Here’s what I thought: great another movie about the ‘great alien arrival’, probing the main characters with their green thumbs and flying in with their disc shaped ships. I was pleasantly surprised. This movie wasn’t filled with cheap jump shots, and explosions and all the things that make a ‘great’ war/terrorism movie. It was a lot more tender and intelligent than that. I will admit that upon leaving the theatre I was a little confused and felt rushed through the ending, but I re-watched it for a second time and got a fuller understanding of the message Denis Villeneuve was trying to get across. Without divulging too much, Arrival send a great message of the human spirit, endeavouring into a world where the viewer is forced to challenge their preconceptions about time, memories and connection; human and otherwise. There is also an underlying appreciation for language and how communication is what essentially makes us, human. All the feels to be had in this one.
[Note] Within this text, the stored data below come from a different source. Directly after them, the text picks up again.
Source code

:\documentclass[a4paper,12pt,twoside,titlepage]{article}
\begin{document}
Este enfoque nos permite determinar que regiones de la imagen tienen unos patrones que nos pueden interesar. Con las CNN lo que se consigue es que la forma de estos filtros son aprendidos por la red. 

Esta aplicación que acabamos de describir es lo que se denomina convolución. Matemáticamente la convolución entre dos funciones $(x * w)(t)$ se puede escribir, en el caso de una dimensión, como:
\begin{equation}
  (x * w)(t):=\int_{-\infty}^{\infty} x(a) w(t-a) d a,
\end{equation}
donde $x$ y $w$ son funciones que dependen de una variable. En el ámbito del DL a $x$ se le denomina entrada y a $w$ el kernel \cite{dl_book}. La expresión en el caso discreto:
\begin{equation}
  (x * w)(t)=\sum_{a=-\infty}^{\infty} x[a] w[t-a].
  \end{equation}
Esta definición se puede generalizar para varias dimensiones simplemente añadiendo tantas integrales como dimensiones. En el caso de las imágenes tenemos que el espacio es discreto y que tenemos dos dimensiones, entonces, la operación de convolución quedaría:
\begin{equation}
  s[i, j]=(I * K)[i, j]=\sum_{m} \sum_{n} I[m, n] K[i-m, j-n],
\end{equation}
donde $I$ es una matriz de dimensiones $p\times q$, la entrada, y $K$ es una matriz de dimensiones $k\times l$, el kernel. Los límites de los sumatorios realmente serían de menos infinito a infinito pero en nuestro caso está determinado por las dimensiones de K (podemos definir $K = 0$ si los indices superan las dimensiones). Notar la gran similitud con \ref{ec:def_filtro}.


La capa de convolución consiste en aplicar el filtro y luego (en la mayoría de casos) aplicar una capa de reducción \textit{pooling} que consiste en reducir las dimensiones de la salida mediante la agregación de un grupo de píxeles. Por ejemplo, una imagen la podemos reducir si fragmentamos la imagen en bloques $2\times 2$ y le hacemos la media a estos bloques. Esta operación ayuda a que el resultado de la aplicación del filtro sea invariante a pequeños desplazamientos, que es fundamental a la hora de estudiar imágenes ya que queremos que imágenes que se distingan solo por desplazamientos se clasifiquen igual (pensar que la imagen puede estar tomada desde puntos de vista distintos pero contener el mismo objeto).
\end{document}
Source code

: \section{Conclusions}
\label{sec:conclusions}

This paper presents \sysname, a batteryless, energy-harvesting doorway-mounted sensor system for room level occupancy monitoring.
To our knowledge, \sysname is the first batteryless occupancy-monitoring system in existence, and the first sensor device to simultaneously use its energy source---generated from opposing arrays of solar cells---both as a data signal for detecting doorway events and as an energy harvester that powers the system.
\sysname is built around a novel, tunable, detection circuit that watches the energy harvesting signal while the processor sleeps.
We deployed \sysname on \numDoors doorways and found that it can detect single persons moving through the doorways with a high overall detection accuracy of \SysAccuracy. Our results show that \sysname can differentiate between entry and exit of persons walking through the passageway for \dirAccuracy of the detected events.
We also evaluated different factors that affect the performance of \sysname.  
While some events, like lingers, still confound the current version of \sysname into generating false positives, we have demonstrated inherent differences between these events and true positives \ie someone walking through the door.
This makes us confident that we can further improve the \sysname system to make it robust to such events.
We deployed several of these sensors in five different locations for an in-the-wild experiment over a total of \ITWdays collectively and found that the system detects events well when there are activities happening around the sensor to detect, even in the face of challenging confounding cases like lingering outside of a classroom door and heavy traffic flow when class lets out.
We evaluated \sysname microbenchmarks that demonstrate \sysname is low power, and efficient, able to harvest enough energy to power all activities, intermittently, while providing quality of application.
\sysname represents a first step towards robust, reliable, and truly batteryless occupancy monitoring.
And… Amy Adams is great, despite the consistent inner monologue.
Nominees for Best ‘Meh’
La La Land: You know what we don’t need? Another movie about Hollywood. Although I would watch anything with Ryan Gosling in it because, well, you know. I still wasn’t overly impressed with it. I audibly laughed at a couple parts, but there was too much signing and the ending was super unsatisfying. Watch for a feeling of nostalgia and sexual frustration at the sheer hotness of Mr. Gosling.
Hell or High Water: HARD MEH on this one. It’s still a good movie, well shot and written. But I couldn’t really care for the story. A pair of brothers that go on a string of robberies all to save the family farm? MEH.
Fences: I actually can’t even say because I didn’t even watch it. I know, I’m such an asshole. I started to watch it and was bombarded with an unbelievable amount of dialogue. I turned it off. Googling it later, a reviewer said “It’s exhausting but it’s worth it.” I imagine it is, if you can endeavour the haul.
P.S. See what I did there?
P.P.S. Don’t be alarmed by how punny I am
P.P.P.S. Did you see it again?
P.P.P.P.S. Why is anyone friends with me?